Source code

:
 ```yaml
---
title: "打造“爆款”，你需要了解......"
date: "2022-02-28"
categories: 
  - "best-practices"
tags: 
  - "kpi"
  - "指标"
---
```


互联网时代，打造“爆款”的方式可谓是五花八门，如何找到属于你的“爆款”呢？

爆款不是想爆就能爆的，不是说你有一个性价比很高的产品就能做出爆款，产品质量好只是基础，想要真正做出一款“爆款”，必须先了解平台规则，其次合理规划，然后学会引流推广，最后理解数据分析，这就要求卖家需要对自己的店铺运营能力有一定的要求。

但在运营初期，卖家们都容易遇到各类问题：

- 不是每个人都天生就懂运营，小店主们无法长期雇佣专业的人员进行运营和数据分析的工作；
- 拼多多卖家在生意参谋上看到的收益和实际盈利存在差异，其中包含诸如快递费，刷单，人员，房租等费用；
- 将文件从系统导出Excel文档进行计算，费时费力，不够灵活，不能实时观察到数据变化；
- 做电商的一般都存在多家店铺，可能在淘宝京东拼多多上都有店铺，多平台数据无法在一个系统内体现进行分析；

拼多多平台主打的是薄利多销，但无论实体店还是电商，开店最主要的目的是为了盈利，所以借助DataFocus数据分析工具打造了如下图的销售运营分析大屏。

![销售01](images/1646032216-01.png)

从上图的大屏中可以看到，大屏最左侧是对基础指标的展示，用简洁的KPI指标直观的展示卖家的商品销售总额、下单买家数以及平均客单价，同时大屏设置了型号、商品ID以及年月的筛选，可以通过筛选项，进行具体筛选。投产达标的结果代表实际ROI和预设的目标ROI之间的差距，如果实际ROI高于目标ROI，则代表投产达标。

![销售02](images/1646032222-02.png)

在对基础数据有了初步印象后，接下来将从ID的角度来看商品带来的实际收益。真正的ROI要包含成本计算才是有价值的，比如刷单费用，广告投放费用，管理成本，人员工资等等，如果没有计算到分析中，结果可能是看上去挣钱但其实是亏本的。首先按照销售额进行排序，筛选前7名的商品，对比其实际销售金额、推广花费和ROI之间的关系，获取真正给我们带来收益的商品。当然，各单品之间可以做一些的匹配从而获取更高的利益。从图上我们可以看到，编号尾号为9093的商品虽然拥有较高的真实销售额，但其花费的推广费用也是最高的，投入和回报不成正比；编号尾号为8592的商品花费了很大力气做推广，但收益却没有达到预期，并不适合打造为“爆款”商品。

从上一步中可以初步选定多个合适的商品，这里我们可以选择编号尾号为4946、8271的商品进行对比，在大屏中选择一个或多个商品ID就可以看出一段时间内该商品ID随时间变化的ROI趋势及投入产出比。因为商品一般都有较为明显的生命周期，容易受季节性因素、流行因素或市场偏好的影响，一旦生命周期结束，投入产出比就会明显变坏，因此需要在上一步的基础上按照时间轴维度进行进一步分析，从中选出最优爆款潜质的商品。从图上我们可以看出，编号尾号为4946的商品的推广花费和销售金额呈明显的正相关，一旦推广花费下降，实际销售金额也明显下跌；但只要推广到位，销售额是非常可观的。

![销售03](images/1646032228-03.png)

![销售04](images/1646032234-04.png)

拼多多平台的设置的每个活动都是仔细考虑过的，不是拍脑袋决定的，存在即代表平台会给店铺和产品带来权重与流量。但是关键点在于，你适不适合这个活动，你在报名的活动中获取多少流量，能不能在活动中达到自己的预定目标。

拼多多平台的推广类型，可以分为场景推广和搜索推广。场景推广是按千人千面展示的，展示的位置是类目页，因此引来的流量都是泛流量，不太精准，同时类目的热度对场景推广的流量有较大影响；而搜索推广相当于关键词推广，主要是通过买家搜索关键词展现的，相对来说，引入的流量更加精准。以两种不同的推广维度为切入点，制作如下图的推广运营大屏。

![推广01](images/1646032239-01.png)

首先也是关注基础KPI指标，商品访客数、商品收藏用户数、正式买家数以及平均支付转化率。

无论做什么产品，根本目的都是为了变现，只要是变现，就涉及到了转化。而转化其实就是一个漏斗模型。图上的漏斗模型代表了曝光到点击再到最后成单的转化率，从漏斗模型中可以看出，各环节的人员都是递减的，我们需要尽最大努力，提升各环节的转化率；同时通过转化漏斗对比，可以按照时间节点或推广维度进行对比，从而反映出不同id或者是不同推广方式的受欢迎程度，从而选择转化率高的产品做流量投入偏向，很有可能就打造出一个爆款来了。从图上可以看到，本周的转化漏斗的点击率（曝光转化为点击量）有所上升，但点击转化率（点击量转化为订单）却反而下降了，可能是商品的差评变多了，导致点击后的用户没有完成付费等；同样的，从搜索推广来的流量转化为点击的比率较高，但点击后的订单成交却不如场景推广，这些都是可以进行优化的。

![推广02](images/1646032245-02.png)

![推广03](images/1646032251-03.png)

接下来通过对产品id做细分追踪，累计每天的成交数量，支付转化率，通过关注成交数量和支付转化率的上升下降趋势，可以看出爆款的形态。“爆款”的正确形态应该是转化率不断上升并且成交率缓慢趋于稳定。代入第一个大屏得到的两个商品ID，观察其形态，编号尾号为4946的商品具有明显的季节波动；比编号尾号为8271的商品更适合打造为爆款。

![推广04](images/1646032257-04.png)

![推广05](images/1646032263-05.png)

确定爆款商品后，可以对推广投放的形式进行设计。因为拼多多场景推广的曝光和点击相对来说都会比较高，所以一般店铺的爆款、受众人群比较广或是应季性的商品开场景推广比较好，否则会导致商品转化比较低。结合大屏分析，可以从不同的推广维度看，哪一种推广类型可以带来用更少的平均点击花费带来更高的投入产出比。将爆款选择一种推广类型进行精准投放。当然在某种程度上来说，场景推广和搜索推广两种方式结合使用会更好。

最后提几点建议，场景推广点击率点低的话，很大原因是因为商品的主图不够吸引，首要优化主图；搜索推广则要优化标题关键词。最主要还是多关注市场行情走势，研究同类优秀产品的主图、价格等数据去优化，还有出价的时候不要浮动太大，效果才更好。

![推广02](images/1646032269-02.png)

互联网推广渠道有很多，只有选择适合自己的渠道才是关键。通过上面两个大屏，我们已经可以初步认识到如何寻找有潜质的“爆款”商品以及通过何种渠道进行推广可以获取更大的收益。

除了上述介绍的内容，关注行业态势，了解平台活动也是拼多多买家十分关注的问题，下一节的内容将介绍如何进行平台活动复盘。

◆ ◆ ◆ ◆ ◆ ◆ ◆

• **THE PROBLEM**: Please set down the whole listing above without altering a single line.

• **YOUR SOLUTION**:
Source code

:
 ```yaml
---
title: "打造“爆款”，你需要了解......"
date: "2022-02-28"
categories: 
  - "best-practices"
tags: 
  - "kpi"
  - "指标"
---
```


互联网时代，打造“爆款”的方式可谓是五花八门，如何找到属于你的“爆款”呢？

爆款不是想爆就能爆的，不是说你有一个性价比很高的产品就能做出爆款，产品质量好只是基础，想要真正做出一款“爆款”，必须先了解平台规则，其次合理规划，然后学会引流推广，最后理解数据分析，这就要求卖家需要对自己的店铺运营能力有一定的要求。

但在运营初期，卖家们都容易遇到各类问题：

- 不是每个人都天生就懂运营，小店主们无法长期雇佣专业的人员进行运营和数据分析的工作；
- 拼多多卖家在生意参谋上看到的收益和实际盈利存在差异，其中包含诸如快递费，刷单，人员，房租等费用；
- 将文件从系统导出Excel文档进行计算，费时费力，不够灵活，不能实时观察到数据变化；
- 做电商的一般都存在多家店铺，可能在淘宝京东拼多多上都有店铺，多平台数据无法在一个系统内体现进行分析；

拼多多平台主打的是薄利多销，但无论实体店还是电商，开店最主要的目的是为了盈利，所以借助DataFocus数据分析工具打造了如下图的销售运营分析大屏。

![销售01](images/1646032216-01.png)

从上图的大屏中可以看到，大屏最左侧是对基础指标的展示，用简洁的KPI指标直观的展示卖家的商品销售总额、下单买家数以及平均客单价，同时大屏设置了型号、商品ID以及年月的筛选，可以通过筛选项，进行具体筛选。投产达标的结果代表实际ROI和预设的目标ROI之间的差距，如果实际ROI高于目标ROI，则代表投产达标。

![销售02](images/1646032222-02.png)

在对基础数据有了初步印象后，接下来将从ID的角度来看商品带来的实际收益。真正的ROI要包含成本计算才是有价值的，比如刷单费用，广告投放费用，管理成本，人员工资等等，如果没有计算到分析中，结果可能是看上去挣钱但其实是亏本的。首先按照销售额进行排序，筛选前7名的商品，对比其实际销售金额、推广花费和ROI之间的关系，获取真正给我们带来收益的商品。当然，各单品之间可以做一些的匹配从而获取更高的利益。从图上我们可以看到，编号尾号为9093的商品虽然拥有较高的真实销售额，但其花费的推广费用也是最高的，投入和回报不成正比；编号尾号为8592的商品花费了很大力气做推广，但收益却没有达到预期，并不适合打造为“爆款”商品。

从上一步中可以初步选定多个合适的商品，这里我们可以选择编号尾号为4946、8271的商品进行对比，在大屏中选择一个或多个商品ID就可以看出一段时间内该商品ID随时间变化的ROI趋势及投入产出比。因为商品一般都有较为明显的生命周期，容易受季节性因素、流行因素或市场偏好的影响，一旦生命周期结束，投入产出比就会明显变坏，因此需要在上一步的基础上按照时间轴维度进行进一步分析，从中选出最优爆款潜质的商品。从图上我们可以看出，编号尾号为4946的商品的推广花费和销售金额呈明显的正相关，一旦推广花费下降，实际销售金额也明显下跌；但只要推广到位，销售额是非常可观的。

![销售03](images/1646032228-03.png)

![销售04](images/1646032234-04.png)

拼多多平台的设置的每个活动都是仔细考虑过的，不是拍脑袋决定的，存在即代表平台会给店铺和产品带来权重与流量。但是关键点在于，你适不适合这个活动，你在报名的活动中获取多少流量，能不能在活动中达到自己的预定目标。

拼多多平台的推广类型，可以分为场景推广和搜索推广。场景推广是按千人千面展示的，展示的位置是类目页，因此引来的流量都是泛流量，不太精准，同时类目的热度对场景推广的流量有较大影响；而搜索推广相当于关键词推广，主要是通过买家搜索关键词展现的，相对来说，引入的流量更加精准。以两种不同的推广维度为切入点，制作如下图的推广运营大屏。

![推广01](images/1646032239-01.png)

首先也是关注基础KPI指标，商品访客数、商品收藏用户数、正式买家数以及平均支付转化率。

无论做什么产品，根本目的都是为了变现，只要是变现，就涉及到了转化。而转化其实就是一个漏斗模型。图上的漏斗模型代表了曝光到点击再到最后成单的转化率，从漏斗模型中可以看出，各环节的人员都是递减的，我们需要尽最大努力，提升各环节的转化率；同时通过转化漏斗对比，可以按照时间节点或推广维度进行对比，从而反映出不同id或者是不同推广方式的受欢迎程度，从而选择转化率高的产品做流量投入偏向，很有可能就打造出一个爆款来了。从图上可以看到，本周的转化漏斗的点击率（曝光转化为点击量）有所上升，但点击转化率（点击量转化为订单）却反而下降了，可能是商品的差评变多了，导致点击后的用户没有完成付费等；同样的，从搜索推广来的流量转化为点击的比率较高，但点击后的订单成交却不如场景推广，这些都是可以进行优化的。

![推广02](images/1646032245-02.png)

![推广03](images/1646032251-03.png)

接下来通过对产品id做细分追踪，累计每天的成交数量，支付转化率，通过关注成交数量和支付转化率的上升下降趋势，可以看出爆款的形态。“爆款”的正确形态应该是转化率不断上升并且成交率缓慢趋于稳定。代入第一个大屏得到的两个商品ID，观察其形态，编号尾号为4946的商品具有明显的季节波动；比编号尾号为8271的商品更适合打造为爆款。

![推广04](images/1646032257-04.png)

![推广05](images/1646032263-05.png)

确定爆款商品后，可以对推广投放的形式进行设计。因为拼多多场景推广的曝光和点击相对来说都会比较高，所以一般店铺的爆款、受众人群比较广或是应季性的商品开场景推广比较好，否则会导致商品转化比较低。结合大屏分析，可以从不同的推广维度看，哪一种推广类型可以带来用更少的平均点击花费带来更高的投入产出比。将爆款选择一种推广类型进行精准投放。当然在某种程度上来说，场景推广和搜索推广两种方式结合使用会更好。

最后提几点建议，场景推广点击率点低的话，很大原因是因为商品的主图不够吸引，首要优化主图；搜索推广则要优化标题关键词。最主要还是多关注市场行情走势，研究同类优秀产品的主图、价格等数据去优化，还有出价的时候不要浮动太大，效果才更好。

![推广02](images/1646032269-02.png)

互联网推广渠道有很多，只有选择适合自己的渠道才是关键。通过上面两个大屏，我们已经可以初步认识到如何寻找有潜质的“爆款”商品以及通过何种渠道进行推广可以获取更大的收益。

除了上述介绍的内容，关注行业态势，了解平台活动也是拼多多买家十分关注的问题，下一节的内容将介绍如何进行平台活动复盘。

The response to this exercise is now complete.